- [Requirement]: Write out every entry once more, character for character.

- [Material to process]:
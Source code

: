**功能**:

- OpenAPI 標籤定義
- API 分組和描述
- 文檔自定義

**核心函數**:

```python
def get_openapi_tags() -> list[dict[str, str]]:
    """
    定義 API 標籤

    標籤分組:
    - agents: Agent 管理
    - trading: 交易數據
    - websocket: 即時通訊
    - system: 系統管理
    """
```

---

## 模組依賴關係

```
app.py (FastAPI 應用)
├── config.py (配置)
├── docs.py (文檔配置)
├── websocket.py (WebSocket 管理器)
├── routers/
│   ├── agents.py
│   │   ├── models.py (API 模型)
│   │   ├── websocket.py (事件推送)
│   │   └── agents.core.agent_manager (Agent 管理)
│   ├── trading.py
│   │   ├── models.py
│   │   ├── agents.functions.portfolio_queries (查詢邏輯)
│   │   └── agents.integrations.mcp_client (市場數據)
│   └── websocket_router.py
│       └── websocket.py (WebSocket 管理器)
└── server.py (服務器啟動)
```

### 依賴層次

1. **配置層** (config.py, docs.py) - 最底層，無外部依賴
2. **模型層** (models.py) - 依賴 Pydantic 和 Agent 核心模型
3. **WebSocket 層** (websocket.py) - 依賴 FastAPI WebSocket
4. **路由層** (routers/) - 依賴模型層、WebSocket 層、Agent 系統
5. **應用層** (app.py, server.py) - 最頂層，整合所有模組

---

- [Result for this task]:
Source code

:**功能**:

- OpenAPI 標籤定義
- API 分組和描述
- 文檔自定義

**核心函數**:

```python
def get_openapi_tags() -> list[dict[str, str]]:
    """
    定義 API 標籤

    標籤分組:
    - agents: Agent 管理
    - trading: 交易數據
    - websocket: 即時通訊
    - system: 系統管理
    """
```

---

## 模組依賴關係

```
app.py (FastAPI 應用)
├── config.py (配置)
├── docs.py (文檔配置)
├── websocket.py (WebSocket 管理器)
├── routers/
│   ├── agents.py
│   │   ├── models.py (API 模型)
│   │   ├── websocket.py (事件推送)
│   │   └── agents.core.agent_manager (Agent 管理)
│   ├── trading.py
│   │   ├── models.py
│   │   ├── agents.functions.portfolio_queries (查詢邏輯)
│   │   └── agents.integrations.mcp_client (市場數據)
│   └── websocket_router.py
│       └── websocket.py (WebSocket 管理器)
└── server.py (服務器啟動)
```

### 依賴層次

1. **配置層** (config.py, docs.py) - 最底層，無外部依賴
2. **模型層** (models.py) - 依賴 Pydantic 和 Agent 核心模型
3. **WebSocket 層** (websocket.py) - 依賴 FastAPI WebSocket
4. **路由層** (routers/) - 依賴模型層、WebSocket 層、Agent 系統
5. **應用層** (app.py, server.py) - 最頂層，整合所有模組

---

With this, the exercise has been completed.